The freight brokerage industry has spent years debating one critical legal question:


Can a freight broker be held liable for selecting an unsafe carrier? The U.S. Supreme Court has now provided a clear answer.

In its unanimous decision in Montgomery v. Caribe Transport II, LLC, the Court ruled that state-law negligent hiring claims against freight brokers are not preempted by the Federal Aviation Administration Authorization Act (FAAAA). In practical terms, this means brokers can face lawsuits alleging they failed to exercise reasonable care when selecting a motor carrier involved in a serious accident.

While the decision does not automatically make brokers liable for carrier accidents, it significantly changes the legal landscape and raises the stakes around carrier vetting and ongoing monitoring.

What Happened?

Montgomery v.
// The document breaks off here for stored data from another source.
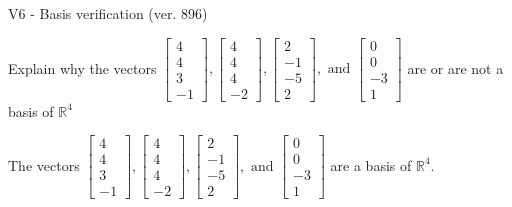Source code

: \begin{exercise}
  \begin{exerciseTitle}V6 - Basis verification (ver. 896)\end{exerciseTitle}
  \begin{exerciseStatement}
    Explain why the vectors \(\left[\begin{array}{r}
4 \\
4 \\
3 \\
-1
\end{array}\right] , \left[\begin{array}{r}
4 \\
4 \\
4 \\
-2
\end{array}\right] , \left[\begin{array}{r}
2 \\
-1 \\
-5 \\
2
\end{array}\right] , \text{ and } \left[\begin{array}{r}
0 \\
0 \\
-3 \\
1
\end{array}\right]\) are or are not a basis of \(\mathbb{R}^4\)	


  \end{exerciseStatement}
  \begin{exerciseAnswer}
   The vectors \(\left[\begin{array}{r}
4 \\
4 \\
3 \\
-1
\end{array}\right] , \left[\begin{array}{r}
4 \\
4 \\
4 \\
-2
\end{array}\right] , \left[\begin{array}{r}
2 \\
-1 \\
-5 \\
2
\end{array}\right] , \text{ and } \left[\begin{array}{r}
0 \\
0 \\
-3 \\
1
\end{array}\right]\) 
  	 are  a basis of \(\mathbb{R}^4\).
  


  \end{exerciseAnswer}
\end{exercise}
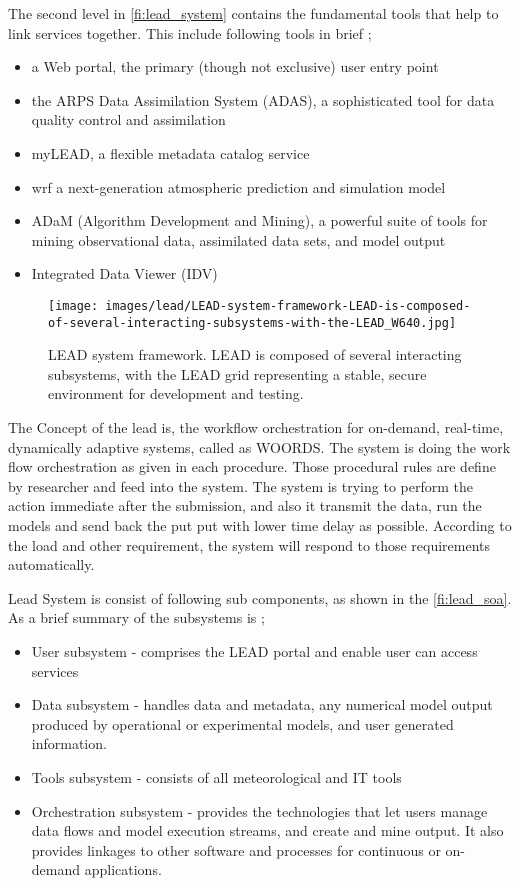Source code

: \documentclass[a4paper,oneside,12pt]{report}
\begin{document}
The second level in \ref{fi:lead_system} contains the fundamental tools that help to link services together. This include following tools in brief \cite{Droegemeier2005Service-OrientedWeather};
\begin{itemize}
    \item a Web portal, the primary (though not exclusive) user entry point
    \item the ARPS Data Assimilation System (ADAS), a sophisticated tool for data quality control and assimilation
    \item myLEAD, a flexible metadata catalog service
    \item \acrfull{wrf} a next-generation atmospheric prediction and simulation model
    \item ADaM (Algorithm Development and Mining), a powerful suite of tools for mining observational data, assimilated data sets, and model output 
    \item Integrated Data Viewer (IDV) 
\end{itemize}

\begin{figure}[htp]
    \centering
    \texttt{[image: images/lead/LEAD-system-framework-LEAD-is-composed-of-several-interacting-subsystems-with-the-LEAD\_W640.jpg]}\\
    \caption{ LEAD system framework. LEAD is composed of several interacting subsystems, with the LEAD grid representing a stable, secure environment for development and testing. \cite{Droegemeier2005Service-OrientedWeather} }
    \label{fi:lead_framework}
\end{figure}

The Concept of the \acrshort{lead} is, the workflow orchestration for on-demand, real-time, dynamically adaptive systems, called as WOORDS. The system is doing the work flow orchestration as given in each procedure. Those procedural rules are define by researcher and feed into the system. The system is trying to perform the action immediate after the submission, and also it transmit the data, run the models and send back the put put with lower time delay as possible. According to the load and other requirement, the system will respond to those requirements automatically.

Lead System is consist of following sub components, as shown in the \ref{fi:lead_soa}. As a brief summary of the subsystems is \cite{Droegemeier2005Service-OrientedWeather};
\begin{itemize}
\item User subsystem - comprises the LEAD portal and enable user can access services
\item Data subsystem - handles data and metadata, any numerical model output produced by operational or experimental models, and user generated information.
\item Tools subsystem - consists of all meteorological and IT tools
\item Orchestration subsystem - provides the technologies that let users manage data flows and model execution streams, and create and mine output. It also provides linkages to other software and processes for continuous or on-demand applications. 
\end{itemize}
\end{document}
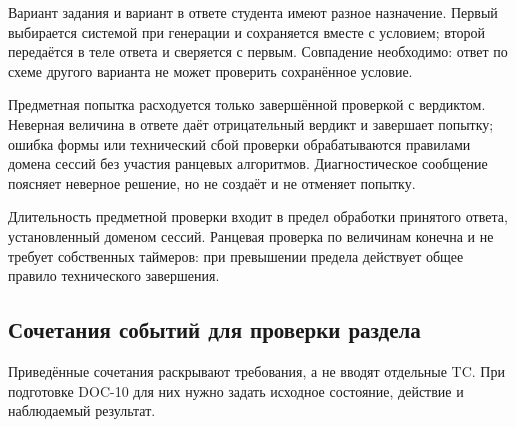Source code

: \documentclass[12pt,a4paper]{article}
\begin{document}
\hypertarget{пояснения-к-вариантам-и-попытке}{}

Вариант задания и вариант в ответе студента имеют разное назначение. Первый выбирается системой при генерации и сохраняется вместе с условием; второй передаётся в теле ответа и сверяется с первым. Совпадение необходимо: ответ по схеме другого варианта не может проверить сохранённое условие.

Предметная попытка расходуется только завершённой проверкой с вердиктом. Неверная величина в ответе даёт отрицательный вердикт и завершает попытку; ошибка формы или технический сбой проверки обрабатываются правилами домена сессий без участия ранцевых алгоритмов. Диагностическое сообщение поясняет неверное решение, но не создаёт и не отменяет попытку.

Длительность предметной проверки входит в предел обработки принятого ответа, установленный доменом сессий. Ранцевая проверка по величинам конечна и не требует собственных таймеров: при превышении предела действует общее правило технического завершения.

\subsection{Сочетания событий для проверки раздела}\label{ux441ux43eux447ux435ux442ux430ux43dux438ux44f-ux441ux43eux431ux44bux442ux438ux439-ux434ux43bux44f-ux43fux440ux43eux432ux435ux440ux43aux438-ux440ux430ux437ux434ux435ux43bux430}

\hypertarget{сочетания-событий-для-проверки-раздела}{}

Приведённые сочетания раскрывают требования, а не вводят отдельные TC. При подготовке DOC-10 для них нужно задать исходное состояние, действие и наблюдаемый результат.
\end{document}
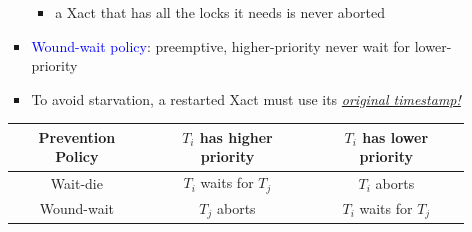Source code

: \documentclass[10pt,landscape]{article}
\newcommand{\1}{\mathmybb{1}}
\begin{document}
\begin{multicols*}{3}
\begin{itemize}
\begin{itemize}
\begin{itemize}
\begin{itemize}
                \item a Xact that has all the locks it needs is never aborted
            \end{itemize}
            \item \textcolor{blue}{Wound-wait policy}: preemptive, higher-priority never wait for lower-priority
            \item To avoid starvation, a restarted Xact must use its \textit{\underline{original timestamp!}}
        \end{itemize}
            \tiny
            \begin{tabular}{|c|c|c|}
                \hline
                \rowcolor{lightgray}
                Prevention Policy & $T_i$ has higher priority & $T_i$ has lower priority \\
                \hline
                Wait-die & $T_i$ waits for $T_j$ & $T_i$ aborts \\
                \hline
                Wound-wait & $T_j$ aborts & $T_i$ waits for $T_j$ \\
                \hline
            \end{tabular}
    \end{itemize}
\end{itemize}


\end{multicols*}
\end{document}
Caribe Transport II stems from a 2017 crash in Illinois involving a carrier selected by C.H. Robinson. The plaintiff alleged that the broker should have known the carrier presented safety concerns and was therefore negligent in selecting them for the shipment. Lower courts initially ruled that federal law preempted the claim. The Supreme Court disagreed.

The Court held that negligent hiring claims fall within the FAAAA's "safety exception," allowing states to regulate matters concerning motor vehicle safety. As a result, claims alleging a broker negligently selected an unsafe carrier can proceed under state law.

Why This Matters for Freight Brokers

For many brokers, federal preemption served as a significant defense against negligent selection lawsuits. That defense is now substantially weakened.

Going forward, plaintiffs' attorneys will likely place greater scrutiny on broker carrier-selection practices, especially in cases involving catastrophic injuries or fatalities. The central question will no longer be whether a claim can be brought, but whether the broker exercised reasonable care when selecting the carrier.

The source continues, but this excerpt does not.